Collected data
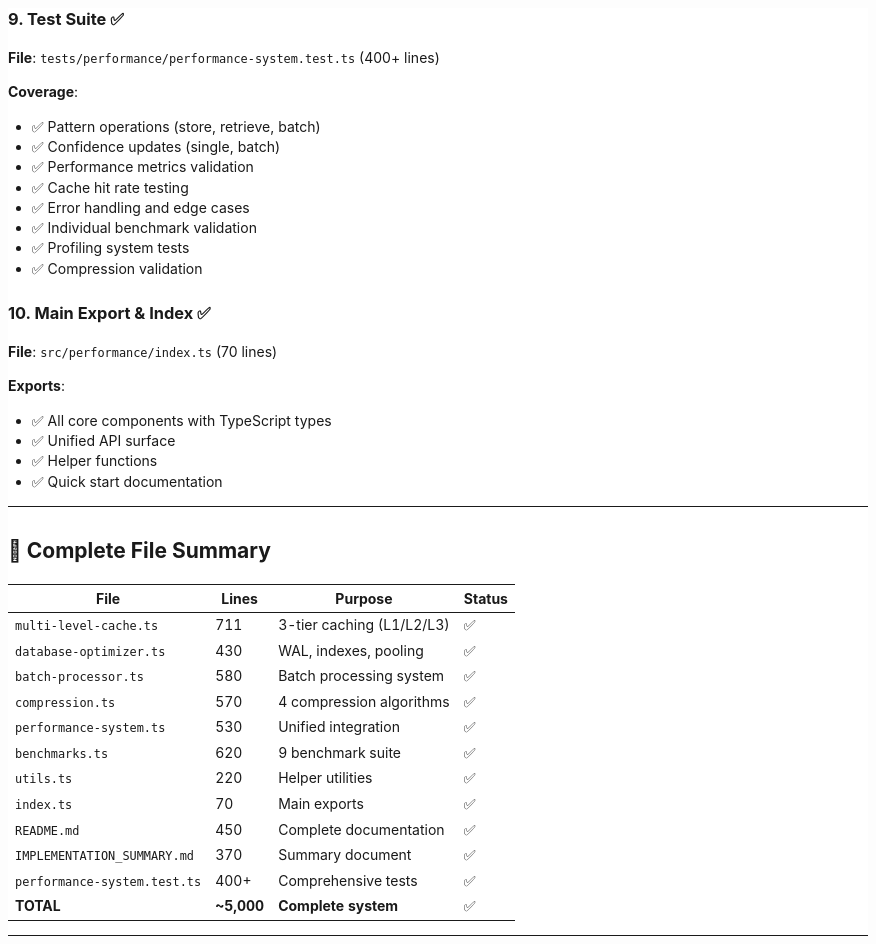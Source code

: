 ### 9. Test Suite ✅

**File**: `tests/performance/performance-system.test.ts` (400+ lines)

**Coverage**:
- ✅ Pattern operations (store, retrieve, batch)
- ✅ Confidence updates (single, batch)
- ✅ Performance metrics validation
- ✅ Cache hit rate testing
- ✅ Error handling and edge cases
- ✅ Individual benchmark validation
- ✅ Profiling system tests
- ✅ Compression validation

### 10. Main Export & Index ✅

**File**: `src/performance/index.ts` (70 lines)

**Exports**:
- ✅ All core components with TypeScript types
- ✅ Unified API surface
- ✅ Helper functions
- ✅ Quick start documentation

---

## 📁 Complete File Summary

| File | Lines | Purpose | Status |
|------|-------|---------|--------|
| `multi-level-cache.ts` | 711 | 3-tier caching (L1/L2/L3) | ✅ |
| `database-optimizer.ts` | 430 | WAL, indexes, pooling | ✅ |
| `batch-processor.ts` | 580 | Batch processing system | ✅ |
| `compression.ts` | 570 | 4 compression algorithms | ✅ |
| `performance-system.ts` | 530 | Unified integration | ✅ |
| `benchmarks.ts` | 620 | 9 benchmark suite | ✅ |
| `utils.ts` | 220 | Helper utilities | ✅ |
| `index.ts` | 70 | Main exports | ✅ |
| `README.md` | 450 | Complete documentation | ✅ |
| `IMPLEMENTATION_SUMMARY.md` | 370 | Summary document | ✅ |
| `performance-system.test.ts` | 400+ | Comprehensive tests | ✅ |
| **TOTAL** | **~5,000** | **Complete system** | ✅ |

---
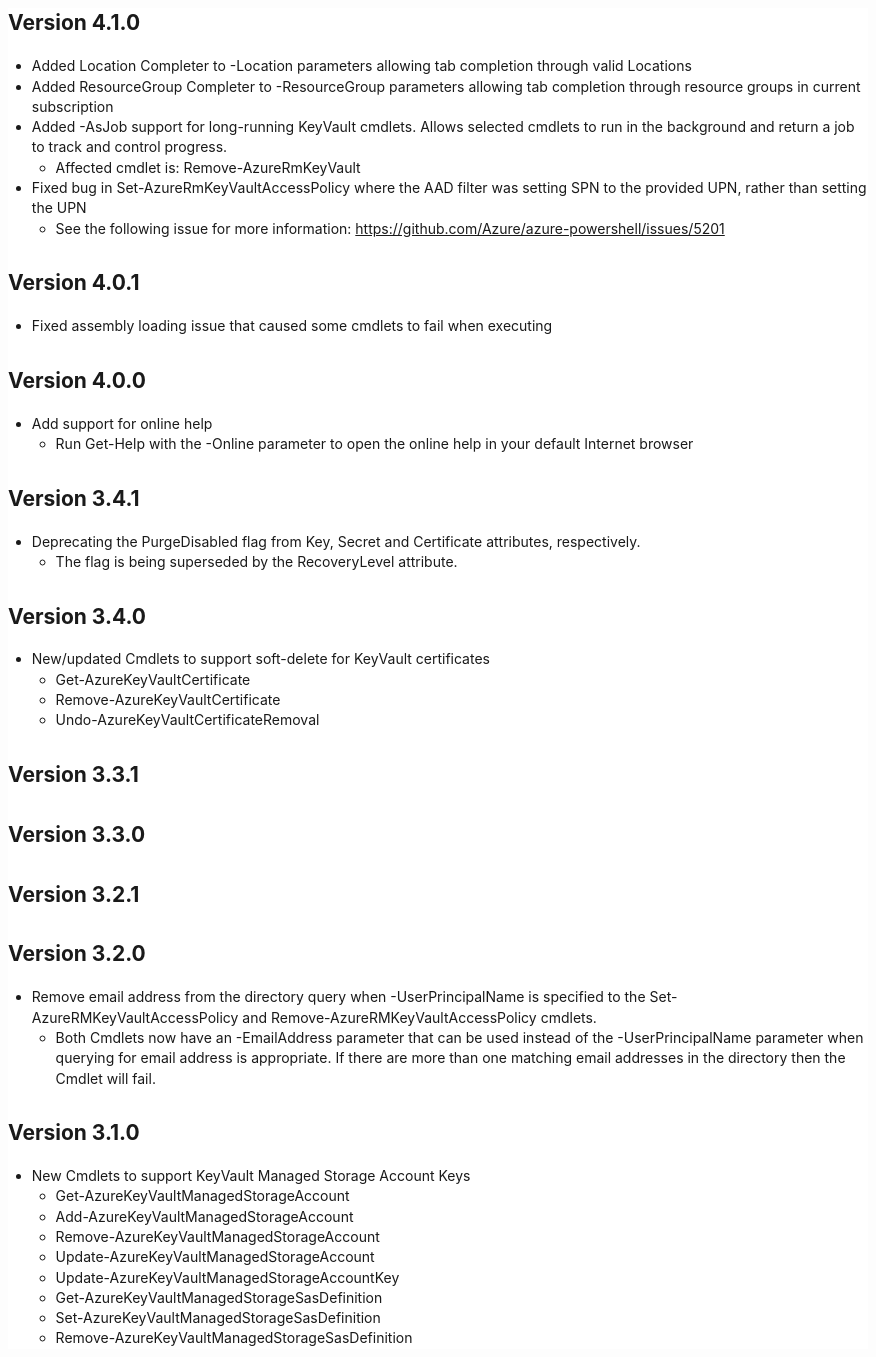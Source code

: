 ## Version 4.1.0
* Added Location Completer to -Location parameters allowing tab completion through valid Locations
* Added ResourceGroup Completer to -ResourceGroup parameters allowing tab completion through resource groups in current subscription
* Added -AsJob support for long-running KeyVault cmdlets. Allows selected cmdlets to run in the background and return a job to track and control progress.
    * Affected cmdlet is: Remove-AzureRmKeyVault
* Fixed bug in Set-AzureRmKeyVaultAccessPolicy where the AAD filter was setting SPN to the provided UPN, rather than setting the UPN
   - See the following issue for more information: https://github.com/Azure/azure-powershell/issues/5201

## Version 4.0.1
* Fixed assembly loading issue that caused some cmdlets to fail when executing

## Version 4.0.0
* Add support for online help
    - Run Get-Help with the -Online parameter to open the online help in your default Internet browser

## Version 3.4.1
* Deprecating the PurgeDisabled flag from Key, Secret and Certificate attributes, respectively.
  * The flag is being superseded by the RecoveryLevel attribute.

## Version 3.4.0
* New/updated Cmdlets to support soft-delete for KeyVault certificates
  * Get-AzureKeyVaultCertificate
  * Remove-AzureKeyVaultCertificate
  * Undo-AzureKeyVaultCertificateRemoval

## Version 3.3.1

## Version 3.3.0

## Version 3.2.1

## Version 3.2.0
* Remove email address from the directory query when -UserPrincipalName is specified to the Set-AzureRMKeyVaultAccessPolicy and Remove-AzureRMKeyVaultAccessPolicy cmdlets.
  - Both Cmdlets now have an -EmailAddress parameter that can be used instead of the -UserPrincipalName parameter when querying for email address is appropriate.  If there are more than one matching email addresses in the directory then the Cmdlet will fail.

## Version 3.1.0
* New Cmdlets to support KeyVault Managed Storage Account Keys
  * Get-AzureKeyVaultManagedStorageAccount
  * Add-AzureKeyVaultManagedStorageAccount
  * Remove-AzureKeyVaultManagedStorageAccount
  * Update-AzureKeyVaultManagedStorageAccount
  * Update-AzureKeyVaultManagedStorageAccountKey
  * Get-AzureKeyVaultManagedStorageSasDefinition
  * Set-AzureKeyVaultManagedStorageSasDefinition
  * Remove-AzureKeyVaultManagedStorageSasDefinition
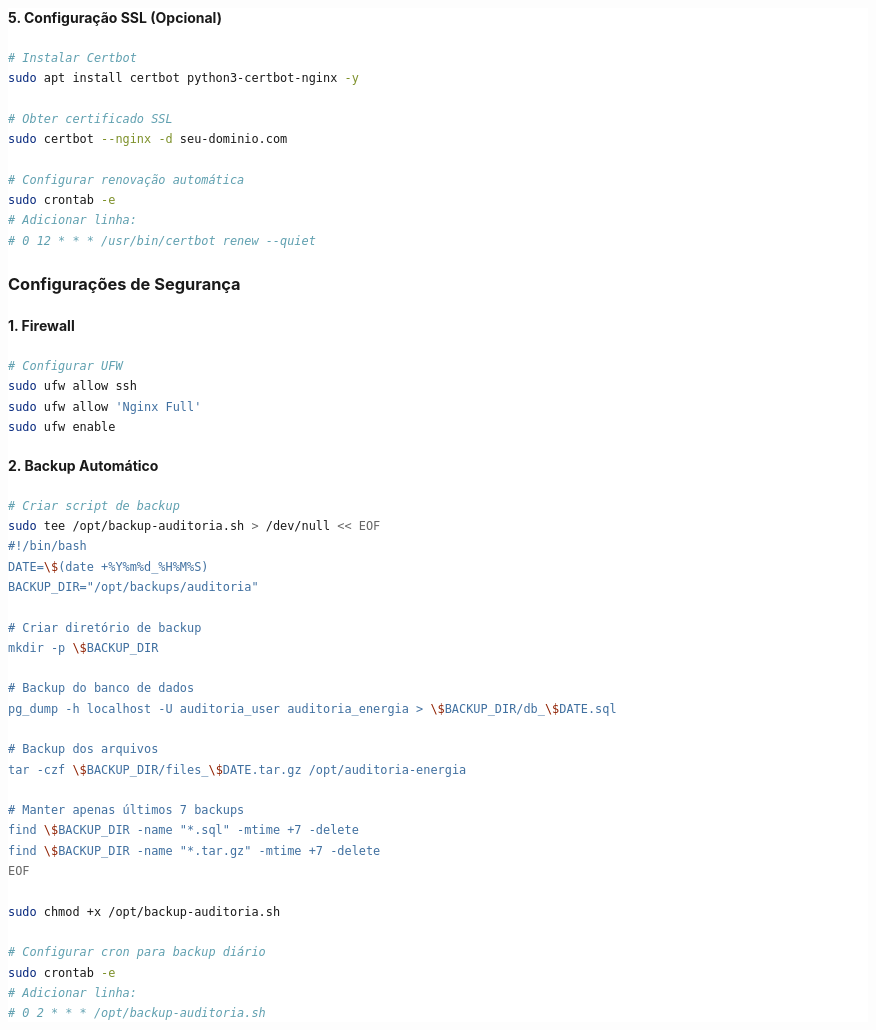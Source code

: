 #### 5. Configuração SSL (Opcional)

```bash
# Instalar Certbot
sudo apt install certbot python3-certbot-nginx -y

# Obter certificado SSL
sudo certbot --nginx -d seu-dominio.com

# Configurar renovação automática
sudo crontab -e
# Adicionar linha:
# 0 12 * * * /usr/bin/certbot renew --quiet
```

### Configurações de Segurança

#### 1. Firewall

```bash
# Configurar UFW
sudo ufw allow ssh
sudo ufw allow 'Nginx Full'
sudo ufw enable
```

#### 2. Backup Automático

```bash
# Criar script de backup
sudo tee /opt/backup-auditoria.sh > /dev/null << EOF
#!/bin/bash
DATE=\$(date +%Y%m%d_%H%M%S)
BACKUP_DIR="/opt/backups/auditoria"

# Criar diretório de backup
mkdir -p \$BACKUP_DIR

# Backup do banco de dados
pg_dump -h localhost -U auditoria_user auditoria_energia > \$BACKUP_DIR/db_\$DATE.sql

# Backup dos arquivos
tar -czf \$BACKUP_DIR/files_\$DATE.tar.gz /opt/auditoria-energia

# Manter apenas últimos 7 backups
find \$BACKUP_DIR -name "*.sql" -mtime +7 -delete
find \$BACKUP_DIR -name "*.tar.gz" -mtime +7 -delete
EOF

sudo chmod +x /opt/backup-auditoria.sh

# Configurar cron para backup diário
sudo crontab -e
# Adicionar linha:
# 0 2 * * * /opt/backup-auditoria.sh
```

## [AIM OF THE TASK]
Set every entry down again exactly as written, and omit the images.

## [FINISHED TASK]
Source code

: ### 9. Test Suite ✅

**File**: `tests/performance/performance-system.test.ts` (400+ lines)

**Coverage**:
- ✅ Pattern operations (store, retrieve, batch)
- ✅ Confidence updates (single, batch)
- ✅ Performance metrics validation
- ✅ Cache hit rate testing
- ✅ Error handling and edge cases
- ✅ Individual benchmark validation
- ✅ Profiling system tests
- ✅ Compression validation

### 10. Main Export & Index ✅

**File**: `src/performance/index.ts` (70 lines)

**Exports**:
- ✅ All core components with TypeScript types
- ✅ Unified API surface
- ✅ Helper functions
- ✅ Quick start documentation

---

## 📁 Complete File Summary

| File | Lines | Purpose | Status |
|------|-------|---------|--------|
| `multi-level-cache.ts` | 711 | 3-tier caching (L1/L2/L3) | ✅ |
| `database-optimizer.ts` | 430 | WAL, indexes, pooling | ✅ |
| `batch-processor.ts` | 580 | Batch processing system | ✅ |
| `compression.ts` | 570 | 4 compression algorithms | ✅ |
| `performance-system.ts` | 530 | Unified integration | ✅ |
| `benchmarks.ts` | 620 | 9 benchmark suite | ✅ |
| `utils.ts` | 220 | Helper utilities | ✅ |
| `index.ts` | 70 | Main exports | ✅ |
| `README.md` | 450 | Complete documentation | ✅ |
| `IMPLEMENTATION_SUMMARY.md` | 370 | Summary document | ✅ |
| `performance-system.test.ts` | 400+ | Comprehensive tests | ✅ |
| **TOTAL** | **~5,000** | **Complete system** | ✅ |

---
Source code

: ## Version 4.1.0
* Added Location Completer to -Location parameters allowing tab completion through valid Locations
* Added ResourceGroup Completer to -ResourceGroup parameters allowing tab completion through resource groups in current subscription
* Added -AsJob support for long-running KeyVault cmdlets. Allows selected cmdlets to run in the background and return a job to track and control progress.
    * Affected cmdlet is: Remove-AzureRmKeyVault
* Fixed bug in Set-AzureRmKeyVaultAccessPolicy where the AAD filter was setting SPN to the provided UPN, rather than setting the UPN
   - See the following issue for more information: https://github.com/Azure/azure-powershell/issues/5201

## Version 4.0.1
* Fixed assembly loading issue that caused some cmdlets to fail when executing

## Version 4.0.0
* Add support for online help
    - Run Get-Help with the -Online parameter to open the online help in your default Internet browser

## Version 3.4.1
* Deprecating the PurgeDisabled flag from Key, Secret and Certificate attributes, respectively.
  * The flag is being superseded by the RecoveryLevel attribute.

## Version 3.4.0
* New/updated Cmdlets to support soft-delete for KeyVault certificates
  * Get-AzureKeyVaultCertificate
  * Remove-AzureKeyVaultCertificate
  * Undo-AzureKeyVaultCertificateRemoval

## Version 3.3.1

## Version 3.3.0

## Version 3.2.1

## Version 3.2.0
* Remove email address from the directory query when -UserPrincipalName is specified to the Set-AzureRMKeyVaultAccessPolicy and Remove-AzureRMKeyVaultAccessPolicy cmdlets.
  - Both Cmdlets now have an -EmailAddress parameter that can be used instead of the -UserPrincipalName parameter when querying for email address is appropriate.  If there are more than one matching email addresses in the directory then the Cmdlet will fail.

## Version 3.1.0
* New Cmdlets to support KeyVault Managed Storage Account Keys
  * Get-AzureKeyVaultManagedStorageAccount
  * Add-AzureKeyVaultManagedStorageAccount
  * Remove-AzureKeyVaultManagedStorageAccount
  * Update-AzureKeyVaultManagedStorageAccount
  * Update-AzureKeyVaultManagedStorageAccountKey
  * Get-AzureKeyVaultManagedStorageSasDefinition
  * Set-AzureKeyVaultManagedStorageSasDefinition
  * Remove-AzureKeyVaultManagedStorageSasDefinition
Source code

: #### 5. Configuração SSL (Opcional)

```bash
# Instalar Certbot
sudo apt install certbot python3-certbot-nginx -y

# Obter certificado SSL
sudo certbot --nginx -d seu-dominio.com

# Configurar renovação automática
sudo crontab -e
# Adicionar linha:
# 0 12 * * * /usr/bin/certbot renew --quiet
```

### Configurações de Segurança

#### 1. Firewall

```bash
# Configurar UFW
sudo ufw allow ssh
sudo ufw allow 'Nginx Full'
sudo ufw enable
```

#### 2. Backup Automático

```bash
# Criar script de backup
sudo tee /opt/backup-auditoria.sh > /dev/null << EOF
#!/bin/bash
DATE=\$(date +%Y%m%d_%H%M%S)
BACKUP_DIR="/opt/backups/auditoria"

# Criar diretório de backup
mkdir -p \$BACKUP_DIR

# Backup do banco de dados
pg_dump -h localhost -U auditoria_user auditoria_energia > \$BACKUP_DIR/db_\$DATE.sql

# Backup dos arquivos
tar -czf \$BACKUP_DIR/files_\$DATE.tar.gz /opt/auditoria-energia

# Manter apenas últimos 7 backups
find \$BACKUP_DIR -name "*.sql" -mtime +7 -delete
find \$BACKUP_DIR -name "*.tar.gz" -mtime +7 -delete
EOF

sudo chmod +x /opt/backup-auditoria.sh

# Configurar cron para backup diário
sudo crontab -e
# Adicionar linha:
# 0 2 * * * /opt/backup-auditoria.sh
```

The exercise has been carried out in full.